[Start of section]

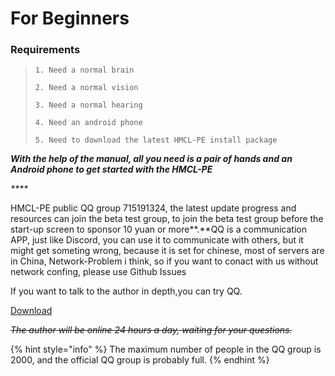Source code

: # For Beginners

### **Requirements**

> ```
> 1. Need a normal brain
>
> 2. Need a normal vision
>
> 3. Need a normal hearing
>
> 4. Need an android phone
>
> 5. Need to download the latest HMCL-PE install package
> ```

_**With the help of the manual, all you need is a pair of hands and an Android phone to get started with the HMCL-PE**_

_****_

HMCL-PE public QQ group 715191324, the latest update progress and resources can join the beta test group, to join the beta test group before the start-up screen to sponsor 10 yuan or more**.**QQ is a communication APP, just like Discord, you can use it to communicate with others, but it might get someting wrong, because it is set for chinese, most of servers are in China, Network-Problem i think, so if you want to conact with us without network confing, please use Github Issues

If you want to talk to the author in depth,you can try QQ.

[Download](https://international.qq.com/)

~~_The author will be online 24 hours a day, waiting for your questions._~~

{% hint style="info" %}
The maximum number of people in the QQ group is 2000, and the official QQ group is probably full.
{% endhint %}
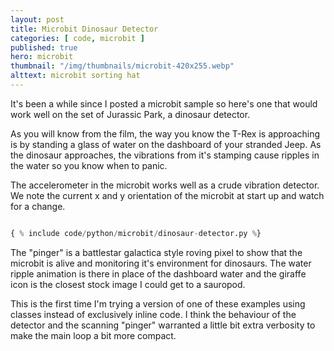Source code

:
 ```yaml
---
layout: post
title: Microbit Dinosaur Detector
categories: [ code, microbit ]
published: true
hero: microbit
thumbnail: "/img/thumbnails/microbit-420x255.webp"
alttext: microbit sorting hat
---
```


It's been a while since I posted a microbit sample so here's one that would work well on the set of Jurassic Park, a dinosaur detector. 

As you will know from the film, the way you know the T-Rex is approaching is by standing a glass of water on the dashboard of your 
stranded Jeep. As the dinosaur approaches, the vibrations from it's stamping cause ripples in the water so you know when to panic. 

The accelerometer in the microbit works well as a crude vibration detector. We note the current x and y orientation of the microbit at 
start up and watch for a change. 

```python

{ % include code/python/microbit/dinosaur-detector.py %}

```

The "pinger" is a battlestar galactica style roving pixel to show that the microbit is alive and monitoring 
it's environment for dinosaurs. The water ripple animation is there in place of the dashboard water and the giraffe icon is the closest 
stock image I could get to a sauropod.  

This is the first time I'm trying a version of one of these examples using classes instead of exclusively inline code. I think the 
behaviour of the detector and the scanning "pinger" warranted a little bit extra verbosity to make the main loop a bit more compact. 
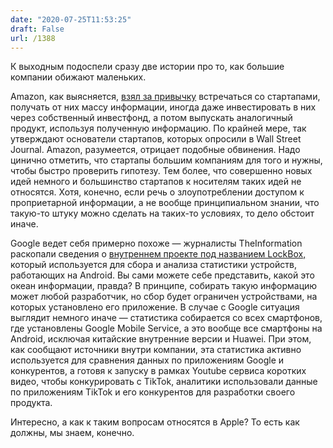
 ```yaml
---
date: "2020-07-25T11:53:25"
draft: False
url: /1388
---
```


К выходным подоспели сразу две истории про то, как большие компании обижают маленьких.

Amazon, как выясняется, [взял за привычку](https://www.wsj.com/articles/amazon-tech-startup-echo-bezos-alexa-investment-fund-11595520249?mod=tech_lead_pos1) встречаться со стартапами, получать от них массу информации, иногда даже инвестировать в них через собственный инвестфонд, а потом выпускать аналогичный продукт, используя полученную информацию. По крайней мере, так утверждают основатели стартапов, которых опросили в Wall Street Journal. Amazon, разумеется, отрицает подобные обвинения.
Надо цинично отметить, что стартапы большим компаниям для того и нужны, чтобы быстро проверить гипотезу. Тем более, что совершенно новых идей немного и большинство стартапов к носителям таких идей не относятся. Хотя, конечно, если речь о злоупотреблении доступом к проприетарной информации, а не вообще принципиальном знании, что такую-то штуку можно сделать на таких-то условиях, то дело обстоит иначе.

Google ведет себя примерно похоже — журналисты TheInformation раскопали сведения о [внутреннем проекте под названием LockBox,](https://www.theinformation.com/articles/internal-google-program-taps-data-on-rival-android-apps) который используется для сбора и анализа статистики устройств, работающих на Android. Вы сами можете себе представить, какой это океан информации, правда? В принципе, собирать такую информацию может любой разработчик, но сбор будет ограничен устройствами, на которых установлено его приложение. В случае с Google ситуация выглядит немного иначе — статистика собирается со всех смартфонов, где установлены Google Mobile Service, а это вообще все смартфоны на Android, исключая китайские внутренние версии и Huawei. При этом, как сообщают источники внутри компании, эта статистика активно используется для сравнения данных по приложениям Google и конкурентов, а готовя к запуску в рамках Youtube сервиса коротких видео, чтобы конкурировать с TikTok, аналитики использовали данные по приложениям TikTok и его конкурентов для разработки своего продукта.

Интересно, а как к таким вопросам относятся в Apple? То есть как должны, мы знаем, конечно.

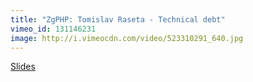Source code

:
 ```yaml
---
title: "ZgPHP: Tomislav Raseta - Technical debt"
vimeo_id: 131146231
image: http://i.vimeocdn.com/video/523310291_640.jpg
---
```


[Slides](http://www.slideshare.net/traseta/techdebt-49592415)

[End of section]

_Action item_
Every line of the material must be returned verbatim, and pictures must be left behind.

_Result of this task_
Source code

: # For Beginners

### **Requirements**

> ```
> 1. Need a normal brain
>
> 2. Need a normal vision
>
> 3. Need a normal hearing
>
> 4. Need an android phone
>
> 5. Need to download the latest HMCL-PE install package
> ```

_**With the help of the manual, all you need is a pair of hands and an Android phone to get started with the HMCL-PE**_

_****_

HMCL-PE public QQ group 715191324, the latest update progress and resources can join the beta test group, to join the beta test group before the start-up screen to sponsor 10 yuan or more**.**QQ is a communication APP, just like Discord, you can use it to communicate with others, but it might get someting wrong, because it is set for chinese, most of servers are in China, Network-Problem i think, so if you want to conact with us without network confing, please use Github Issues

If you want to talk to the author in depth,you can try QQ.

[Download](https://international.qq.com/)

~~_The author will be online 24 hours a day, waiting for your questions._~~

{% hint style="info" %}
The maximum number of people in the QQ group is 2000, and the official QQ group is probably full.
{% endhint %}
Source code

:
 ```yaml
---
layout: post
title: Microbit Dinosaur Detector
categories: [ code, microbit ]
published: true
hero: microbit
thumbnail: "/img/thumbnails/microbit-420x255.webp"
alttext: microbit sorting hat
---
```


It's been a while since I posted a microbit sample so here's one that would work well on the set of Jurassic Park, a dinosaur detector. 

As you will know from the film, the way you know the T-Rex is approaching is by standing a glass of water on the dashboard of your 
stranded Jeep. As the dinosaur approaches, the vibrations from it's stamping cause ripples in the water so you know when to panic. 

The accelerometer in the microbit works well as a crude vibration detector. We note the current x and y orientation of the microbit at 
start up and watch for a change. 

```python

{ % include code/python/microbit/dinosaur-detector.py %}

```

The "pinger" is a battlestar galactica style roving pixel to show that the microbit is alive and monitoring 
it's environment for dinosaurs. The water ripple animation is there in place of the dashboard water and the giraffe icon is the closest 
stock image I could get to a sauropod.  

This is the first time I'm trying a version of one of these examples using classes instead of exclusively inline code. I think the 
behaviour of the detector and the scanning "pinger" warranted a little bit extra verbosity to make the main loop a bit more compact. 
 ```yaml
---
date: "2020-07-25T11:53:25"
draft: False
url: /1388
---
```


К выходным подоспели сразу две истории про то, как большие компании обижают маленьких.

Amazon, как выясняется, [взял за привычку](https://www.wsj.com/articles/amazon-tech-startup-echo-bezos-alexa-investment-fund-11595520249?mod=tech_lead_pos1) встречаться со стартапами, получать от них массу информации, иногда даже инвестировать в них через собственный инвестфонд, а потом выпускать аналогичный продукт, используя полученную информацию. По крайней мере, так утверждают основатели стартапов, которых опросили в Wall Street Journal. Amazon, разумеется, отрицает подобные обвинения.
Надо цинично отметить, что стартапы большим компаниям для того и нужны, чтобы быстро проверить гипотезу. Тем более, что совершенно новых идей немного и большинство стартапов к носителям таких идей не относятся. Хотя, конечно, если речь о злоупотреблении доступом к проприетарной информации, а не вообще принципиальном знании, что такую-то штуку можно сделать на таких-то условиях, то дело обстоит иначе.

Google ведет себя примерно похоже — журналисты TheInformation раскопали сведения о [внутреннем проекте под названием LockBox,](https://www.theinformation.com/articles/internal-google-program-taps-data-on-rival-android-apps) который используется для сбора и анализа статистики устройств, работающих на Android. Вы сами можете себе представить, какой это океан информации, правда? В принципе, собирать такую информацию может любой разработчик, но сбор будет ограничен устройствами, на которых установлено его приложение. В случае с Google ситуация выглядит немного иначе — статистика собирается со всех смартфонов, где установлены Google Mobile Service, а это вообще все смартфоны на Android, исключая китайские внутренние версии и Huawei. При этом, как сообщают источники внутри компании, эта статистика активно используется для сравнения данных по приложениям Google и конкурентов, а готовя к запуску в рамках Youtube сервиса коротких видео, чтобы конкурировать с TikTok, аналитики использовали данные по приложениям TikTok и его конкурентов для разработки своего продукта.

Интересно, а как к таким вопросам относятся в Apple? То есть как должны, мы знаем, конечно.

Source code

:
 ```yaml
---
title: "ZgPHP: Tomislav Raseta - Technical debt"
vimeo_id: 131146231
image: http://i.vimeocdn.com/video/523310291_640.jpg
---
```


[Slides](http://www.slideshare.net/traseta/techdebt-49592415)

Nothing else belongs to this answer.